Eileen Furlani Souza: The smell of homemade spaghetti sauce with meatballs. The way we make it takes many hours with the delicious scent permeating the air making you hungry. Today, when I make it, the great smell immediately takes me back to my family.
Zola Troutman Noble: Boxwood bushes surrounded my grandparents’ front porch in Virginia where we would play on their swing during summer vacations in the ’50s. To this day the smell of those bushes takes me there. My husband planted boxwood bushes by our front porch for me, but they don’t have that aroma of the old bushes. Come to find out, that smell has been genetically engineered out of the new bushes because some people thought it was offensive. I won’t say what they thought it smelled like.
Suzanne M. Johnston: I remember the smell of my grandmother’s basement. A mixture of potting soil (African violets) and coal furnace. Odd, but a vivid memory.
Peter Lehndorf: Italian food on my Sicilian side. Sauerkraut for my dad. My basset’s flatulence of both. That’s all I got.
Emma Norland: Orange with cloves. My grandma hung those in her clothes closets.
Lee Johnson: ….Your father always let me into one of the empty bays to pull, clean and gap my spark plugs and set my points on my Pontiac late Saturday afternoons just in case someone might want to “run the boxes” later in the night. I think he charged me a buck! Those were the days! The smell I remember is burning rubber on concrete!!!!!
Lisa Sbrochi McCurdy: Homemade … “anything” coming from mom’s kitchen, spaghetti sauce, fried chicken, pot roast… then there was always something she was baking, pies, breads. But breakfast food was the most comforting… especially pancakes!!
Amy Kime Arner: The scent of the powder my grandmother used.

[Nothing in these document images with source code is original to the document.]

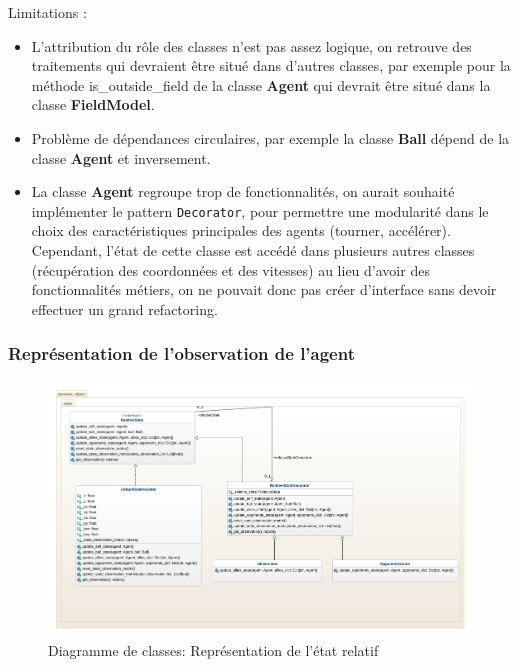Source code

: \documentclass[11pt, a4paper]{article}
\begin{document}
	\noindent Limitations : \\
	\begin{itemize}
		\item L'attribution du rôle des classes n'est pas assez logique, on retrouve des traitements qui devraient être situé dans d'autres classes, par exemple pour la méthode is\_outside\_field de la classe \textbf{Agent} qui devrait être situé dans la classe \textbf{FieldModel}.
		\item Problème de dépendances circulaires, par exemple la classe \textbf{Ball} dépend de la classe \textbf{Agent} et inversement.
		\item La classe \textbf{Agent} regroupe trop de fonctionnalités, on aurait souhaité implémenter le pattern \texttt{Decorator}, pour permettre une modularité dans le choix des caractéristiques principales des agents (tourner, accélérer). Cependant, l'état de cette classe est
		accédé dans plusieurs autres classes (récupération des coordonnées et des vitesses) au lieu d'avoir des fonctionnalités métiers, on ne pouvait donc pas créer d'interface sans devoir effectuer un grand refactoring.
	\end{itemize}

	\subsubsection{Représentation de l'observation de l'agent}

	\begin{figure}[H]
		\centering
		\includegraphics[scale=0.46]{images/robocup-state.png}
		\caption {Diagramme de classes: Représentation de l'état relatif}
	\end{figure}
\end{document}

I don’t know the name of it, and it’s not popular today. Occasionally I smell it when I’m out and about.
Linda Lawson: All my aunts used Pond’s hand cream…don’t know if it still exists. Evening dessert was often toast with butter and cinnamon.
Betsey Cotter: My mother’s bread baking and my father’s smell of formaldehyde……

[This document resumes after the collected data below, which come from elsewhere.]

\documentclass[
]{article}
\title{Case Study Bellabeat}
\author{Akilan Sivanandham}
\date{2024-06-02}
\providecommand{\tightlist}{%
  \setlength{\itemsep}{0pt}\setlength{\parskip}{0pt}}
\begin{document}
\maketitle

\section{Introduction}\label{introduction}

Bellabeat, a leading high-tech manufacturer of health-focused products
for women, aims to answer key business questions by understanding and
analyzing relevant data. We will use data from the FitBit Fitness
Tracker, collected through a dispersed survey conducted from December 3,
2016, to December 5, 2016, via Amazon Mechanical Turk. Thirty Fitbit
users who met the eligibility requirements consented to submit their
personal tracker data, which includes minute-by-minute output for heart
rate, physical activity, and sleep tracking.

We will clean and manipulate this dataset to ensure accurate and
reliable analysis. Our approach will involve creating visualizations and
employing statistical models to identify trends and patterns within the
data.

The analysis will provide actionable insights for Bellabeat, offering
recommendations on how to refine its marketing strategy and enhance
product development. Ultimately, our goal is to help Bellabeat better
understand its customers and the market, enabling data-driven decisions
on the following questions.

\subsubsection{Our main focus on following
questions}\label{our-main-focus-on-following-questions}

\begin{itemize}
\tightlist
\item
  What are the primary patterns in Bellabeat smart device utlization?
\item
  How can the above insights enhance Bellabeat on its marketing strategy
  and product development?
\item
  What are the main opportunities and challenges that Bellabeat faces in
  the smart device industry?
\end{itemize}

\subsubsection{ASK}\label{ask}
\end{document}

Diana Chrisman Smith: Potting soil for me, too. My dad raised African violets to sell to local florists and give to friends. There were always several large tables FULL of plants in various stages of maturity. And I inherited my mother’s ‘black thumb’. Can’t grow anything!
Janice Lovelace: Bakery – bread! There was a bakery across from an “auntie” and I loved the smell of bread baking and then getting [it] fresh out of the oven.
Mary Kathryn Crews Kozy: The smell of rain and smoke from wood fires burning… Means it must be time to go back to school! :-) Probably why fall is my absolutely FAVORITE season!
Laura Flanagan: Sawdust. My father was a woodworker. He had his own business for over 40 years.
Diane Blomgren: We had many bonfires in the fall and I love that smell! We found a good long stick, whittled it down to a point on one end and browned/burned marshmallows over the fire! Another smell I remember well…. Those burned marshmallows! Ate them anyway!
Judy Keller Fox: [F]an belts: Dad had an auto parts store. I get the oil and tires smell, too!
Tami Osmer Mize: Ivory soap. My grandma washed EVERYTHING in Ivory soap and that scent takes me back to her farmhouse kitchen.
Sandy Barnes: I do [have] a very specific smell associated with Nov 1963, the day President Kennedy was shot. My mother was a very avid ironer. She would sprinkle water on the clothes and roll them up before ironing them. Those wet clothes [after being] steam ironed had a very specific, almost metallic, smell. I was in sixth grade; they sent us home early and when I walked in, my mother was ironing.